Leur part est passée de 44,2% dans l’emploi total (mesuré en personnes physiques) à 47% dans l’emploi total mesuré en effectif équivalent plein temps, alors que celle des travailleurs indépendants a baissé de 55,8 % à 52%. En 2019, les proportions entre emploi salarié et emploi non salarié se sont pratiquement inversées, ce qui reflète l’évolution de la société marocaine vers une société dominée par les rapports salariaux même si les rapports de type traditionnel demeurent encore importants.
C’est ainsi que les ménages contrôlent 67 % des emplois. Phénomène pour le moins anachronique : alors qu’un ménage est défini dans la terminologie économique comme une « unités de consommation », on le voit jouer un rôle dominant comme « unité de production » ! C’est un facteur qui bloque en quelque sorte la transformation économique et freine le rythme du changement.

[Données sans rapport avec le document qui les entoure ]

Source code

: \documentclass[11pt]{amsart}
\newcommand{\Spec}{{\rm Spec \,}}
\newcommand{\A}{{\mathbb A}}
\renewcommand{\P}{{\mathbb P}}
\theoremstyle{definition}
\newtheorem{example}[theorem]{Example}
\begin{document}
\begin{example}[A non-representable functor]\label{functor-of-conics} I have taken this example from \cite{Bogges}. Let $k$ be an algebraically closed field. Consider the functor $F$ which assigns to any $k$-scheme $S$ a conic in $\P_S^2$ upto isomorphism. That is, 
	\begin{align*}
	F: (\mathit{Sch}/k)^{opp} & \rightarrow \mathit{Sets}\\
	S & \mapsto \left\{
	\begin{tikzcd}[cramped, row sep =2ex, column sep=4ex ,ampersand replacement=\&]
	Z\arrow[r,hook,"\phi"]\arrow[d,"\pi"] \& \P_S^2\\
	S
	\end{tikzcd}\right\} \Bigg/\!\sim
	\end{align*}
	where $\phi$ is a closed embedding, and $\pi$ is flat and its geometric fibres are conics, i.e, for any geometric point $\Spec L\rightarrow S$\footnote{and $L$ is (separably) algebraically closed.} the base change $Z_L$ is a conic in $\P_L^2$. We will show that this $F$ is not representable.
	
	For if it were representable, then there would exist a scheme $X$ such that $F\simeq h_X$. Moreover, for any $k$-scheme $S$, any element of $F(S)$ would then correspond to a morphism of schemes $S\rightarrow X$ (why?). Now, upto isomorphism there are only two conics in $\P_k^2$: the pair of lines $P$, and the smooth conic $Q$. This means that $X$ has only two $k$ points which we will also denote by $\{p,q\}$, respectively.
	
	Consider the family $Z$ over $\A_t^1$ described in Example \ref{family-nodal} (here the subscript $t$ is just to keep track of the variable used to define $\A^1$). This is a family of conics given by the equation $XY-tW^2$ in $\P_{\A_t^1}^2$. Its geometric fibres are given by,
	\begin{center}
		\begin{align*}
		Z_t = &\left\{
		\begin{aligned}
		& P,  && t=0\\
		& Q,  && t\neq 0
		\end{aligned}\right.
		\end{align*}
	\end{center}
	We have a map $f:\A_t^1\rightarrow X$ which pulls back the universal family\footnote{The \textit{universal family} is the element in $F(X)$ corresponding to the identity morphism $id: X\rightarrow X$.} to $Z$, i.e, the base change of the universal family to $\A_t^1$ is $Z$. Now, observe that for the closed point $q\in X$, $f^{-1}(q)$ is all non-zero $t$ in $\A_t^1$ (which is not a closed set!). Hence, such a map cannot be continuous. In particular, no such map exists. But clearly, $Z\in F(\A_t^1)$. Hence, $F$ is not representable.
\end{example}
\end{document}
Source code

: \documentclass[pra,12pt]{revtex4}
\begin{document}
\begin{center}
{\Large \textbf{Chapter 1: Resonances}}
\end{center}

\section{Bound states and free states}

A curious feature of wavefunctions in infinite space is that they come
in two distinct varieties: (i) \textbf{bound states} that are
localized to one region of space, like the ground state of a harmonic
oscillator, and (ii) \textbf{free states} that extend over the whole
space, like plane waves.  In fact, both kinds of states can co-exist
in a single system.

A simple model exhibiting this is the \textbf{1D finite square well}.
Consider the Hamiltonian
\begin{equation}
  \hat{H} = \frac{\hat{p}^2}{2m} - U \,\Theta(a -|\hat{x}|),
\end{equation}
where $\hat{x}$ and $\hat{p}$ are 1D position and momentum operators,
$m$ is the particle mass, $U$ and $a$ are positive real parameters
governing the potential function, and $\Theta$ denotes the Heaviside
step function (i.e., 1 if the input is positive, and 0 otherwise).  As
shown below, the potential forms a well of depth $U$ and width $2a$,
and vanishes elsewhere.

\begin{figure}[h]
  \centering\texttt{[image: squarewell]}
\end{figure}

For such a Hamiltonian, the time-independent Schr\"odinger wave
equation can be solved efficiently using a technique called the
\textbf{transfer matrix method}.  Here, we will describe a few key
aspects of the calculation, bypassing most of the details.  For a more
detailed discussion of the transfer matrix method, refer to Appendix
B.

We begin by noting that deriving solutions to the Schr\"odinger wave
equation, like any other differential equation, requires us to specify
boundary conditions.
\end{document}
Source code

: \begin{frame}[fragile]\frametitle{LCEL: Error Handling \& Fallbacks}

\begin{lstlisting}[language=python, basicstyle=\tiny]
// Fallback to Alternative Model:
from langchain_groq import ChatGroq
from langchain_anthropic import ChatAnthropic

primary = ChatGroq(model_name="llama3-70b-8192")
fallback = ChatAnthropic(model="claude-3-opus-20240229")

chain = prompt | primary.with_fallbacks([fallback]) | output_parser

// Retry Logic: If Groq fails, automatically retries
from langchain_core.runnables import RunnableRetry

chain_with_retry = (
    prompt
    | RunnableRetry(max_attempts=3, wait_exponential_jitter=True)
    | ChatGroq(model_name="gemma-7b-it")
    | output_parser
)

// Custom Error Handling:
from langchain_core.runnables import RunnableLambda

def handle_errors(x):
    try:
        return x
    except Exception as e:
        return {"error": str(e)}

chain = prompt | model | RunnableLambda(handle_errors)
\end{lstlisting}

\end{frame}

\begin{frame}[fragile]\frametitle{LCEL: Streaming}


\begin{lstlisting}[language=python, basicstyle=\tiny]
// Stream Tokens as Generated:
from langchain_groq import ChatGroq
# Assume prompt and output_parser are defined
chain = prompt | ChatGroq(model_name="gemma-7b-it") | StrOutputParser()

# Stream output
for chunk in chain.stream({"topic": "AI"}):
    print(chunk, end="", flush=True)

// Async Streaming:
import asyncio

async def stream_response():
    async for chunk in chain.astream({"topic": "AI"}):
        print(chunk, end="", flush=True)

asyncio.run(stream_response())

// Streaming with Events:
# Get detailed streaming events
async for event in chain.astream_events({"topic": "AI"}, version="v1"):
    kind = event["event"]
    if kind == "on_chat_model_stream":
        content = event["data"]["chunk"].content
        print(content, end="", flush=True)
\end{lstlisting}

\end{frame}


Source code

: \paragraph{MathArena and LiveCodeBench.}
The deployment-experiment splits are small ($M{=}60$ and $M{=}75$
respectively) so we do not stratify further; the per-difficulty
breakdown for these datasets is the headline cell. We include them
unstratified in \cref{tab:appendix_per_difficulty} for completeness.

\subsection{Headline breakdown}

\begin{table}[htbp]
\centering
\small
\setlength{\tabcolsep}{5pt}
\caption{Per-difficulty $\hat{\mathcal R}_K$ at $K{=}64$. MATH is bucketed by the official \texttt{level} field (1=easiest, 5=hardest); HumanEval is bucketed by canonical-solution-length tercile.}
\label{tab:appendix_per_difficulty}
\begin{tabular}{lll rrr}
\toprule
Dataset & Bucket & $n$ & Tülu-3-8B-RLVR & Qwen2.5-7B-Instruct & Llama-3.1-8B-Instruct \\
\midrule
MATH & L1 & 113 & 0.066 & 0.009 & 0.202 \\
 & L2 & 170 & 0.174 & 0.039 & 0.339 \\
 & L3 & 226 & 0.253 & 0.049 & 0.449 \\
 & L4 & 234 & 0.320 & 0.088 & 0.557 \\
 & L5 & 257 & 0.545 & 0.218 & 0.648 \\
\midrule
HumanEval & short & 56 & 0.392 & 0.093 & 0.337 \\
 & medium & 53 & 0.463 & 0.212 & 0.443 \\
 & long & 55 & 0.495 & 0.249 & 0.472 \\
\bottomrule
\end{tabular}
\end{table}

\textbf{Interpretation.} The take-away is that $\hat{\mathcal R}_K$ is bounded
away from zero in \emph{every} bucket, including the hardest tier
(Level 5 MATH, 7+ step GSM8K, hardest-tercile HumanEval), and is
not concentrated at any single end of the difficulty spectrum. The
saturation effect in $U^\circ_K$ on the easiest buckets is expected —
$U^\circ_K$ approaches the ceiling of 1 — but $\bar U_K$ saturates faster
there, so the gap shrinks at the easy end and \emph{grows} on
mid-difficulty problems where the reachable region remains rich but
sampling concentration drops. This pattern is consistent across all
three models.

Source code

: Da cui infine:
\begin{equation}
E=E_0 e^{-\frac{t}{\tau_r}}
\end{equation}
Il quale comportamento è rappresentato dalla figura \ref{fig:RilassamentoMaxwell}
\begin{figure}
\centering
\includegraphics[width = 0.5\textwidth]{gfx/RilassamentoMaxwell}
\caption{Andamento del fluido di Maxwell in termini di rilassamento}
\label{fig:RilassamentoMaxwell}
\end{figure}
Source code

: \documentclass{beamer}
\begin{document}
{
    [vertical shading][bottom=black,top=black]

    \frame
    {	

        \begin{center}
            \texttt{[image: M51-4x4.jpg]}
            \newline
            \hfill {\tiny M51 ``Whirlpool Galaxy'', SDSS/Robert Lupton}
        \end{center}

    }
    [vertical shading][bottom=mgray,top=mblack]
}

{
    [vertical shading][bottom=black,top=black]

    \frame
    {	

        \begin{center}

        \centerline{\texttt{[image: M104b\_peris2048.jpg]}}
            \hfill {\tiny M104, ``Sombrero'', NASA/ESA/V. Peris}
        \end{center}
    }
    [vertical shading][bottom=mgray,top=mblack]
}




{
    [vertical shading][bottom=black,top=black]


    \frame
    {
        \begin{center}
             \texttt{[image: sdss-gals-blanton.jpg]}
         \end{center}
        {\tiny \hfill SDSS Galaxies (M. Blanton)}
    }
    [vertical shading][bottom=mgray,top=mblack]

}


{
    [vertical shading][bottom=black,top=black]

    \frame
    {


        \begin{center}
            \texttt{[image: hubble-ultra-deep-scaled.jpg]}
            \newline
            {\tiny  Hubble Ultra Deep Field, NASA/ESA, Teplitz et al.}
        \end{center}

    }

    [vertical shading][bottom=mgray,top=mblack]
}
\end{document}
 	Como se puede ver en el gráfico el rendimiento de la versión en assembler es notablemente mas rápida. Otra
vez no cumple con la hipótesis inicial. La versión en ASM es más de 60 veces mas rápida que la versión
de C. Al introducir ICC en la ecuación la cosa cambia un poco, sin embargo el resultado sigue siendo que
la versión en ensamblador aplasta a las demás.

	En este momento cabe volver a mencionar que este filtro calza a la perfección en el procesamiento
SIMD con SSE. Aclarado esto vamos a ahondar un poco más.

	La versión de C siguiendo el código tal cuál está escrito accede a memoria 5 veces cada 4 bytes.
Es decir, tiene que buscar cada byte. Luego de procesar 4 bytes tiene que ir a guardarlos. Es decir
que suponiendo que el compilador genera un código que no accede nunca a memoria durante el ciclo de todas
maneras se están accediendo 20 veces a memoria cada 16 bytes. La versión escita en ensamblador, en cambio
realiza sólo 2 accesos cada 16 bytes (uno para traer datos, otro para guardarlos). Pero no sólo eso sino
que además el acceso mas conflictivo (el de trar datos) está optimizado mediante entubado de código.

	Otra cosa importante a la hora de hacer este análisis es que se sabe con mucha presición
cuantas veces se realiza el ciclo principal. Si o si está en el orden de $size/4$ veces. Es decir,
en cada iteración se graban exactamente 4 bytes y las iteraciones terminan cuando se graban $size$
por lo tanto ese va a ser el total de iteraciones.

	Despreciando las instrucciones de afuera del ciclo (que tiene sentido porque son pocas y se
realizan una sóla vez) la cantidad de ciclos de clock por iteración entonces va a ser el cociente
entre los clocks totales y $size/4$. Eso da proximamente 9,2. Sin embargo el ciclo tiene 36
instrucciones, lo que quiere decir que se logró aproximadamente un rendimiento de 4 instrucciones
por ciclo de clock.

D’ailleurs, l’économie marocaine s’appuie essentiellement sur des emplois non qualifiés qui représentent plus de deux tiers de l’emploi mobilisé. Cette proportion varie bien évidemment selon les secteurs d’activité : elle va de 20% dans les administrations publiques à 87,2% dans le secteur institutionnel des ménages (99% dans l’agriculture et pêche).
Parler dans une telle situation « d’employabilité » ça revient à noyer le poisson dans l’eau. Les données relatives au taux de chômage son parlantes : Ce sont les diplômés qui en souffrent plus ! La cause est simple et limpide : l’économie marocaine a plus besoin de « mains agissantes que de têtes pensantes ».
Cette précarité de l’emploi touche plus les femmes que les hommes. Outre leur exclusion du marché du travail du fait qu’elles ne représentent que 30 % de la population active totale, elles sont présentes essentiellement comme des aides familiaux et exercent des métiers pénibles.
Elles pâtissent de mauvaises conditions de travail et d’une faiblesse de rémunération par rapport aux hommes : la différence de rémunération va dans certains secteurs du simple au double.
Alors que la fourchette de variation des salaires (annuels) des femmes dans les différentes branches va d’un minimum de 24 616 DH à un maximum de 180 814 DH, les salaires des hommes fluctuent entre un minimum de 52 067 DH et un maximum de 249 244 DH.
L’analyse de l’évolution des productivités et des rémunérations salariales ne manque pas non plus de surprises. Ainsi, entre 2015 et 2019, la part des rémunérations salariales (l’ensemble des salaires distribués par l’économie) est passée respectivement de 38,4% à 36,9%, soit une diminution de 1,5 point, ce qui signifie un creusement des inégalités entre les revenus du travail et les revenus du capital exprimés par l’EBE (excédent brut d’exploitation).
Cette inégalité s’expliquerait aussi par une évolution différenciée de la rémunération salariale moyenne et de la productivité moyenne. En effet, l’évolution de 1,9% de la productivité entre 2014 et 2019, ne s’est pas accompagnée d’une amélioration des salaires moyens réels. Bien au contraire, ces derniers se sont au contraire détériorés d’environ 0,9%.
Cette différence a atteint son paroxysme dans l’agriculture et pêche qui a connu une nette amélioration de la productivité de 4,4% contre une baisse des salaires de 1,7%. Encore une fois, les limites du PMV apparaissent au grand jour.
Il faut, bien sûr, tirer tous les enseignements qui s’imposent de cette importantissime étude, qui constitue, rappelons-le, la première expérience au niveau africain et la quatrième au niveau mondial.
Les questions qui y sont soulevées doivent absolument retenir l’attention des pouvoirs publics et faire l’objet d’un débat national.
Il y va de l’intérêt de notre pays qui ambitionne d’accéder au rang des pays émergents. Ce qui exige la mise en œuvre d’une façon concertée et démocratique des réformes structurelles de l’économie nationale et dont le Nouveau Modèle de développement a déjà tracé les contours.